I agree, there are certainly ambiguous cases. But we could warn whenever you have the case of Series + DataFrame with no elements overlapping between columns and Series index. I think that would've headed that off. If you're playing around with pandas / have loaded from some IO source, I'd assume that your columns will be string-like and index will be integer-like (or at least different than cols) so it would cover majority of cases.

liori · 2013-10-20T20:49:50Z

@jreback: I just wanted to reuse my knowledge of R dataframes in pandas; especially given that pandas is described as a library bringing data analysis workflow from “languages like R” to Python. But if pandas doesn't actually work the same way—that's fine for me, just please make the error messages clear.

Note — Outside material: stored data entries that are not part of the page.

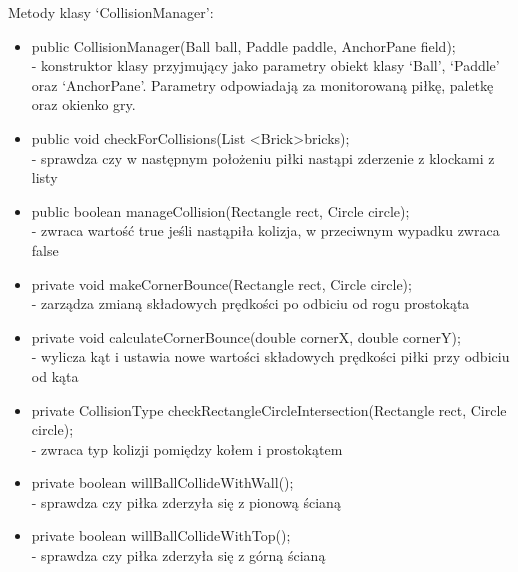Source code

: \documentclass[a4paper]{article}
\begin{document}
\bigskip
Metody klasy ‘CollisionManager’:
\begin{itemize}
\item public CollisionManager(Ball ball, Paddle paddle, AnchorPane field);\\
- konstruktor klasy przyjmujący jako parametry obiekt klasy ‘Ball’, ‘Paddle’ oraz ‘AnchorPane’. Parametry odpowiadają za monitorowaną piłkę, paletkę oraz okienko gry.

\item public void checkForCollisions(List \textless Brick\textgreater bricks);\\
- sprawdza czy w następnym położeniu piłki nastąpi zderzenie z klockami z listy

\item public boolean manageCollision(Rectangle rect, Circle circle);\\
- zwraca wartość true jeśli nastąpiła kolizja, w przeciwnym wypadku zwraca false
    
\item private void makeCornerBounce(Rectangle rect, Circle circle);\\
- zarządza zmianą składowych prędkości po odbiciu od rogu prostokąta
    
\item private void calculateCornerBounce(double cornerX, double cornerY);\\
- wylicza kąt i ustawia nowe wartości składowych prędkości piłki przy odbiciu od kąta
    
\item private CollisionType checkRectangleCircleIntersection(Rectangle rect, Circle circle);\\
- zwraca typ kolizji pomiędzy kołem i prostokątem
    
\item private boolean willBallCollideWithWall();\\
- sprawdza czy piłka zderzyła się z pionową ścianą

\item private boolean willBallCollideWithTop();\\
- sprawdza czy piłka zderzyła się z górną ścianą
\end{itemize}
\bigskip
\end{document}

jtratner · 2013-10-20T20:50:19Z

and I guess you'd want to say this:

warn("Arithmetic with Series and DataFrame align along columns," "use the %s() method with axis=1 to explicitly align on index" % name.strip("_"))

jtratner · 2013-10-20T20:53:00Z

@liori I have little experience with R. How would you broadcast along rows rather than along columns and vice-versa? There's a few sections on comparisons with R, probably would be helpful to add that. (and at least in 0.13 you get relatively comprehensible frame.and_(series, axis='index')

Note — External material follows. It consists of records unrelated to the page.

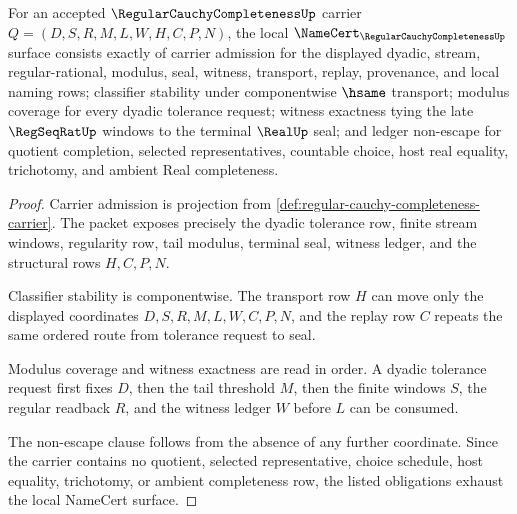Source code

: \begin{theorem}
\label{thm:regular-cauchy-completeness-namecert-obligations}
For an accepted $\RegularCauchyCompletenessUp$ carrier $Q=(D,S,R,M,L,W,H,C,P,N)$, the local $\NameCert_{\RegularCauchyCompletenessUp}$ surface consists exactly of carrier admission for the displayed dyadic, stream, regular-rational, modulus, seal, witness, transport, replay, provenance, and local naming rows; classifier stability under componentwise $\hsame$ transport; modulus coverage for every dyadic tolerance request; witness exactness tying the late $\RegSeqRatUp$ windows to the terminal $\RealUp$ seal; and ledger non-escape for quotient completion, selected representatives, countable choice, host real equality, trichotomy, and ambient Real completeness.
\end{theorem}
\begin{proof}
Carrier admission is projection from \autoref{def:regular-cauchy-completeness-carrier}. The packet exposes precisely the dyadic tolerance row, finite stream windows, regularity row, tail modulus, terminal seal, witness ledger, and the structural rows $H,C,P,N$.

Classifier stability is componentwise. The transport row $H$ can move only the displayed coordinates $D,S,R,M,L,W,C,P,N$, and the replay row $C$ repeats the same ordered route from tolerance request to seal.

Modulus coverage and witness exactness are read in order. A dyadic tolerance request first fixes $D$, then the tail threshold $M$, then the finite windows $S$, the regular readback $R$, and the witness ledger $W$ before $L$ can be consumed.

The non-escape clause follows from the absence of any further coordinate. Since the carrier contains no quotient, selected representative, choice schedule, host equality, trichotomy, or ambient completeness row, the listed obligations exhaust the local NameCert surface.
\end{proof}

liori · 2013-10-20T21:11:49Z

@jtratner: It can be done using an apply-type of method, or by using a different data type. For example:

> frame <- data.frame(column=c(TRUE, FALSE, TRUE, FALSE), another=c(TRUE, TRUE, TRUE, FALSE))
> frame
  column another
1   TRUE    TRUE
2  FALSE    TRUE
3   TRUE    TRUE
4  FALSE   FALSE
> lst <- list(column=FALSE, another=TRUE)
> lst
$column
[1] FALSE

$another
[1] TRUE

> data.frame(frame & lst)
  column another
1  FALSE    TRUE
2  FALSE    TRUE
3  FALSE    TRUE
4  FALSE   FALSE

BTW, note that in R a data.frame object is just a specialized list of vectors. So frame & lst is just a typical element-wise (list of vectors) vs. (list of scalars) operation, whereas frame & series is a (list of vectors) vs. vector operation.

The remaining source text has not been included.